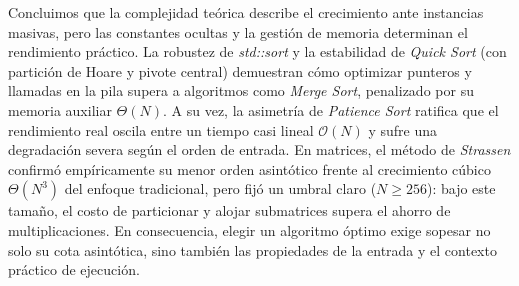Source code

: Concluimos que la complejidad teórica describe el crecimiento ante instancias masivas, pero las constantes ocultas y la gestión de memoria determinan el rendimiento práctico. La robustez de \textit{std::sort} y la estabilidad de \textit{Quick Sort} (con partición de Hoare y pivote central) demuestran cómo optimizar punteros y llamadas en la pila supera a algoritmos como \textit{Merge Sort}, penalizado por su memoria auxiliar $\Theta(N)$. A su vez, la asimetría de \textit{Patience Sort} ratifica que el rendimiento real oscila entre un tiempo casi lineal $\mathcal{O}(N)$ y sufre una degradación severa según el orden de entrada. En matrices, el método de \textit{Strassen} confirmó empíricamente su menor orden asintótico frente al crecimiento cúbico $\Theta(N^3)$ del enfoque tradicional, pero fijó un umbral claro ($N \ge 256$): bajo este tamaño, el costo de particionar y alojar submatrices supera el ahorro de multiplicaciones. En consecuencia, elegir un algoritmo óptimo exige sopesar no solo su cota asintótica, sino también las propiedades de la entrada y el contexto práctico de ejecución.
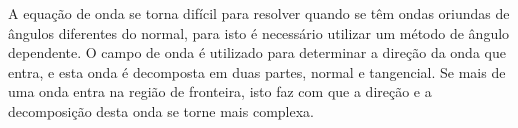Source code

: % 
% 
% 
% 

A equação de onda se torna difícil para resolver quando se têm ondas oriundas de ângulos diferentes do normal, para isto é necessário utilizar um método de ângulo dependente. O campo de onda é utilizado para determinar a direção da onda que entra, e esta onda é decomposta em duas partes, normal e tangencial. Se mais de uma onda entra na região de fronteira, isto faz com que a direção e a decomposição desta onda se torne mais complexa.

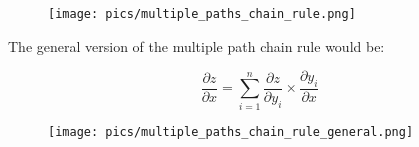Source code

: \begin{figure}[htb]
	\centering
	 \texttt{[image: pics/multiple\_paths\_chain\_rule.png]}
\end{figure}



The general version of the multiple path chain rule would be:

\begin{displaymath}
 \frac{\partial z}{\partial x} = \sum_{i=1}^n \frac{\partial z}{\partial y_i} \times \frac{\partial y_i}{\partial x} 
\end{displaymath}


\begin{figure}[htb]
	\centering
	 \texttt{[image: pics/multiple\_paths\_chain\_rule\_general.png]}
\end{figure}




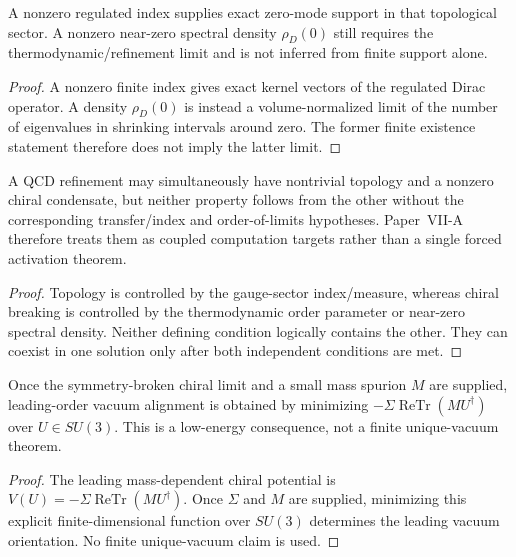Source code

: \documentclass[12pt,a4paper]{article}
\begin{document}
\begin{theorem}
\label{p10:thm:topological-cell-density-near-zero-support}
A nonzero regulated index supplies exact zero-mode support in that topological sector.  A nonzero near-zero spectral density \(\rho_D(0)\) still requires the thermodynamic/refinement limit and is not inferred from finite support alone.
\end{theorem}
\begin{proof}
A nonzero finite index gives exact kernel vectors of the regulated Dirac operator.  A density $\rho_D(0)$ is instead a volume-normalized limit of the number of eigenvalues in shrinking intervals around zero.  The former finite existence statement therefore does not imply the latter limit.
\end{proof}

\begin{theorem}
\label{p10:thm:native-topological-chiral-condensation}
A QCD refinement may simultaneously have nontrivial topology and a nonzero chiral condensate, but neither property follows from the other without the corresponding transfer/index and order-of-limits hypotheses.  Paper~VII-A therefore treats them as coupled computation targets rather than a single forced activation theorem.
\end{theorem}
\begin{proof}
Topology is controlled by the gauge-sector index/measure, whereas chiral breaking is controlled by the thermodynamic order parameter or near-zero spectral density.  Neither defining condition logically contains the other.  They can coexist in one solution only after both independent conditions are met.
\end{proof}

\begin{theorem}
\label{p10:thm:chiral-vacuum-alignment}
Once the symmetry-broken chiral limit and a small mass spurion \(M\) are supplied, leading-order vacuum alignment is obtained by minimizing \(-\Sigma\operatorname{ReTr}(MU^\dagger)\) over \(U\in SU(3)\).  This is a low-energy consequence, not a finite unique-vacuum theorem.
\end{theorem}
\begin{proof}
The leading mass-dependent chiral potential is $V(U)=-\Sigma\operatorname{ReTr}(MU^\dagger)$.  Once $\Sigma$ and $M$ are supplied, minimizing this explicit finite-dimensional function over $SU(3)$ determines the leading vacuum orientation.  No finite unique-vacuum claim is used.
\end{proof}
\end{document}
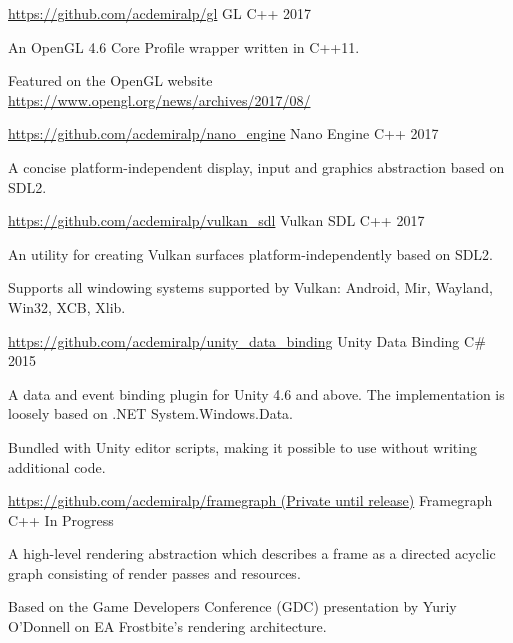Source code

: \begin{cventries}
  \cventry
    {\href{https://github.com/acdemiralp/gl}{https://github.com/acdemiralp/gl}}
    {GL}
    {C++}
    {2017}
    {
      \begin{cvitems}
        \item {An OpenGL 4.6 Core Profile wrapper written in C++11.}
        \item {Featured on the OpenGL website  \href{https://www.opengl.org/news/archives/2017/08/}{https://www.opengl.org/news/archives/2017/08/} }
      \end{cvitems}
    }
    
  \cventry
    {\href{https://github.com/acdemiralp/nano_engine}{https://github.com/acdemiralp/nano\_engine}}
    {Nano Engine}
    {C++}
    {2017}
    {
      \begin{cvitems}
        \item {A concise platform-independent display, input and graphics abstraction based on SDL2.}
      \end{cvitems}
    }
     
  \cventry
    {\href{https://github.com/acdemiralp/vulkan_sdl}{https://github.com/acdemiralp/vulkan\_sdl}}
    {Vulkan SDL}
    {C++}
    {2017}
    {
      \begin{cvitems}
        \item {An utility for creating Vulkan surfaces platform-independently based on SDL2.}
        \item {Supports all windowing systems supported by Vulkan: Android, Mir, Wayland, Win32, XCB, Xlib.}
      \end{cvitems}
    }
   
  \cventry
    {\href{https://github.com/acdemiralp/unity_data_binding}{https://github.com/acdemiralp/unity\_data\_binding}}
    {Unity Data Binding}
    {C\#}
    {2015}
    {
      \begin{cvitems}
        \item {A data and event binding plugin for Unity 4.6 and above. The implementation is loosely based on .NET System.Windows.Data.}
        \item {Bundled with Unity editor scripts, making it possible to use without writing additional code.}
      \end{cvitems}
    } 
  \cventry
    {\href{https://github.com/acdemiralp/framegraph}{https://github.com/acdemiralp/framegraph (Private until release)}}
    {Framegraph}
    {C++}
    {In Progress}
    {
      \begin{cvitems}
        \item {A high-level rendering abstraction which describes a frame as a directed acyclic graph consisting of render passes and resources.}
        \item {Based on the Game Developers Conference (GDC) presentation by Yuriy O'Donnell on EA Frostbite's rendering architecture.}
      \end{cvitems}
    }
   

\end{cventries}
------------------------
Work to complete. What you output must match the data exactly, apart from the pictures, which are left out.

Reply.
Source code

: Concluimos que la complejidad teórica describe el crecimiento ante instancias masivas, pero las constantes ocultas y la gestión de memoria determinan el rendimiento práctico. La robustez de \textit{std::sort} y la estabilidad de \textit{Quick Sort} (con partición de Hoare y pivote central) demuestran cómo optimizar punteros y llamadas en la pila supera a algoritmos como \textit{Merge Sort}, penalizado por su memoria auxiliar $\Theta(N)$. A su vez, la asimetría de \textit{Patience Sort} ratifica que el rendimiento real oscila entre un tiempo casi lineal $\mathcal{O}(N)$ y sufre una degradación severa según el orden de entrada. En matrices, el método de \textit{Strassen} confirmó empíricamente su menor orden asintótico frente al crecimiento cúbico $\Theta(N^3)$ del enfoque tradicional, pero fijó un umbral claro ($N \ge 256$): bajo este tamaño, el costo de particionar y alojar submatrices supera el ahorro de multiplicaciones. En consecuencia, elegir un algoritmo óptimo exige sopesar no solo su cota asintótica, sino también las propiedades de la entrada y el contexto práctico de ejecución.
Source code

: % 
% 
% 
% 

A equação de onda se torna difícil para resolver quando se têm ondas oriundas de ângulos diferentes do normal, para isto é necessário utilizar um método de ângulo dependente. O campo de onda é utilizado para determinar a direção da onda que entra, e esta onda é decomposta em duas partes, normal e tangencial. Se mais de uma onda entra na região de fronteira, isto faz com que a direção e a decomposição desta onda se torne mais complexa.

Source code

: \begin{figure}[htb]
	\centering
	 \texttt{[image: pics/multiple\_paths\_chain\_rule.png]}
\end{figure}



The general version of the multiple path chain rule would be:

\begin{displaymath}
 \frac{\partial z}{\partial x} = \sum_{i=1}^n \frac{\partial z}{\partial y_i} \times \frac{\partial y_i}{\partial x} 
\end{displaymath}


\begin{figure}[htb]
	\centering
	 \texttt{[image: pics/multiple\_paths\_chain\_rule\_general.png]}
\end{figure}




Source code

: \documentclass[12pt,a4paper]{article}
\begin{document}
\begin{theorem}
\label{p10:thm:topological-cell-density-near-zero-support}
A nonzero regulated index supplies exact zero-mode support in that topological sector.  A nonzero near-zero spectral density \(\rho_D(0)\) still requires the thermodynamic/refinement limit and is not inferred from finite support alone.
\end{theorem}
\begin{proof}
A nonzero finite index gives exact kernel vectors of the regulated Dirac operator.  A density $\rho_D(0)$ is instead a volume-normalized limit of the number of eigenvalues in shrinking intervals around zero.  The former finite existence statement therefore does not imply the latter limit.
\end{proof}

\begin{theorem}
\label{p10:thm:native-topological-chiral-condensation}
A QCD refinement may simultaneously have nontrivial topology and a nonzero chiral condensate, but neither property follows from the other without the corresponding transfer/index and order-of-limits hypotheses.  Paper~VII-A therefore treats them as coupled computation targets rather than a single forced activation theorem.
\end{theorem}
\begin{proof}
Topology is controlled by the gauge-sector index/measure, whereas chiral breaking is controlled by the thermodynamic order parameter or near-zero spectral density.  Neither defining condition logically contains the other.  They can coexist in one solution only after both independent conditions are met.
\end{proof}

\begin{theorem}
\label{p10:thm:chiral-vacuum-alignment}
Once the symmetry-broken chiral limit and a small mass spurion \(M\) are supplied, leading-order vacuum alignment is obtained by minimizing \(-\Sigma\operatorname{ReTr}(MU^\dagger)\) over \(U\in SU(3)\).  This is a low-energy consequence, not a finite unique-vacuum theorem.
\end{theorem}
\begin{proof}
The leading mass-dependent chiral potential is $V(U)=-\Sigma\operatorname{ReTr}(MU^\dagger)$.  Once $\Sigma$ and $M$ are supplied, minimizing this explicit finite-dimensional function over $SU(3)$ determines the leading vacuum orientation.  No finite unique-vacuum claim is used.
\end{proof}
\end{document}
Source code

: \begin{cventries}
  \cventry
    {\href{https://github.com/acdemiralp/gl}{https://github.com/acdemiralp/gl}}
    {GL}
    {C++}
    {2017}
    {
      \begin{cvitems}
        \item {An OpenGL 4.6 Core Profile wrapper written in C++11.}
        \item {Featured on the OpenGL website  \href{https://www.opengl.org/news/archives/2017/08/}{https://www.opengl.org/news/archives/2017/08/} }
      \end{cvitems}
    }
    
  \cventry
    {\href{https://github.com/acdemiralp/nano_engine}{https://github.com/acdemiralp/nano\_engine}}
    {Nano Engine}
    {C++}
    {2017}
    {
      \begin{cvitems}
        \item {A concise platform-independent display, input and graphics abstraction based on SDL2.}
      \end{cvitems}
    }
     
  \cventry
    {\href{https://github.com/acdemiralp/vulkan_sdl}{https://github.com/acdemiralp/vulkan\_sdl}}
    {Vulkan SDL}
    {C++}
    {2017}
    {
      \begin{cvitems}
        \item {An utility for creating Vulkan surfaces platform-independently based on SDL2.}
        \item {Supports all windowing systems supported by Vulkan: Android, Mir, Wayland, Win32, XCB, Xlib.}
      \end{cvitems}
    }
   
  \cventry
    {\href{https://github.com/acdemiralp/unity_data_binding}{https://github.com/acdemiralp/unity\_data\_binding}}
    {Unity Data Binding}
    {C\#}
    {2015}
    {
      \begin{cvitems}
        \item {A data and event binding plugin for Unity 4.6 and above. The implementation is loosely based on .NET System.Windows.Data.}
        \item {Bundled with Unity editor scripts, making it possible to use without writing additional code.}
      \end{cvitems}
    } 
  \cventry
    {\href{https://github.com/acdemiralp/framegraph}{https://github.com/acdemiralp/framegraph (Private until release)}}
    {Framegraph}
    {C++}
    {In Progress}
    {
      \begin{cvitems}
        \item {A high-level rendering abstraction which describes a frame as a directed acyclic graph consisting of render passes and resources.}
        \item {Based on the Game Developers Conference (GDC) presentation by Yuriy O'Donnell on EA Frostbite's rendering architecture.}
      \end{cvitems}
    }
   

\end{cventries}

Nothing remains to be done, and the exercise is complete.